Dataset entries
=== Section Start ===

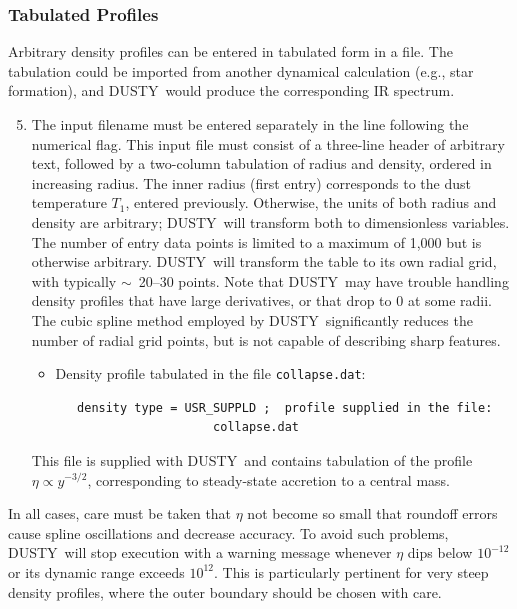 \documentclass[11pt]{article}
\def\D  {{\sf DUSTY}}
\def\E#1{\hbox{$10^{#1}$}}
\def\about  {\hbox{$\sim$}}
\begin{document}
\subsubsection{Tabulated Profiles}

Arbitrary density profiles can be entered in tabulated form in a file.  The
tabulation could be imported from another dynamical calculation (e.g., star
formation), and \D\ would produce the corresponding IR spectrum.

\begin{enumerate}
\setcounter{enumi}{4}
\item
The input filename must be entered separately in the line following the
numerical flag. This input file must consist of a three-line header of
arbitrary text, followed by a two-column tabulation of radius and density,
ordered in increasing radius.  The inner radius (first entry) corresponds to
the dust temperature $T_1$, entered previously.  Otherwise, the
units of both radius and density are arbitrary; \D\ will transform both to
dimensionless variables. The number of entry data points is limited to a
maximum of 1,000 but is otherwise arbitrary. \D\ will transform the table to
its own radial grid, with typically \about\ 20--30 points.  Note that \D\ may
have trouble handling density profiles that have large derivatives, or that
drop to 0 at some radii. The cubic spline method employed by \D\ significantly
reduces the number of radial grid points, but is not capable of describing
sharp features.

\begin{itemize}
\item Density profile tabulated in the file {\tt collapse.dat}:

\begin{verbatim}
   density type = USR_SUPPLD ;  profile supplied in the file:
                      collapse.dat
\end{verbatim}
\end{itemize}

This file is supplied with \D\ and contains tabulation of the profile $\eta
\propto y^{-3/2}$, corresponding to steady-state accretion to a central mass.

\end{enumerate}

In all cases, care must be taken that $\eta$ not become so small that roundoff
errors cause spline oscillations and decrease accuracy.  To avoid such
problems, \D\ will stop execution with a warning message whenever $\eta$ dips
below \E{-12} or its dynamic range exceeds \E{12}.  This is particularly
pertinent for very steep density profiles, where the outer boundary should be
chosen with care.
\end{document}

=== Section End ===

• **WHAT YOU WILL DO**
The answer is the line containing "arbitrary text, followed" together with every line after it in the records, repeated exactly and with nothing else.

• **SOLUTION TO THE EXERCISE**
arbitrary text, followed by a two-column tabulation of radius and density,
ordered in increasing radius.  The inner radius (first entry) corresponds to
the dust temperature $T_1$, entered previously.  Otherwise, the
units of both radius and density are arbitrary; \D\ will transform both to
dimensionless variables. The number of entry data points is limited to a
maximum of 1,000 but is otherwise arbitrary. \D\ will transform the table to
its own radial grid, with typically \about\ 20--30 points.  Note that \D\ may
have trouble handling density profiles that have large derivatives, or that
drop to 0 at some radii. The cubic spline method employed by \D\ significantly
reduces the number of radial grid points, but is not capable of describing
sharp features.

\begin{itemize}
\item Density profile tabulated in the file {\tt collapse.dat}:

\begin{verbatim}
   density type = USR_SUPPLD ;  profile supplied in the file:
                      collapse.dat
\end{verbatim}
\end{itemize}

This file is supplied with \D\ and contains tabulation of the profile $\eta
\propto y^{-3/2}$, corresponding to steady-state accretion to a central mass.

\end{enumerate}

In all cases, care must be taken that $\eta$ not become so small that roundoff
errors cause spline oscillations and decrease accuracy.  To avoid such
problems, \D\ will stop execution with a warning message whenever $\eta$ dips
below \E{-12} or its dynamic range exceeds \E{12}.  This is particularly
pertinent for very steep density profiles, where the outer boundary should be
chosen with care.
\end{document}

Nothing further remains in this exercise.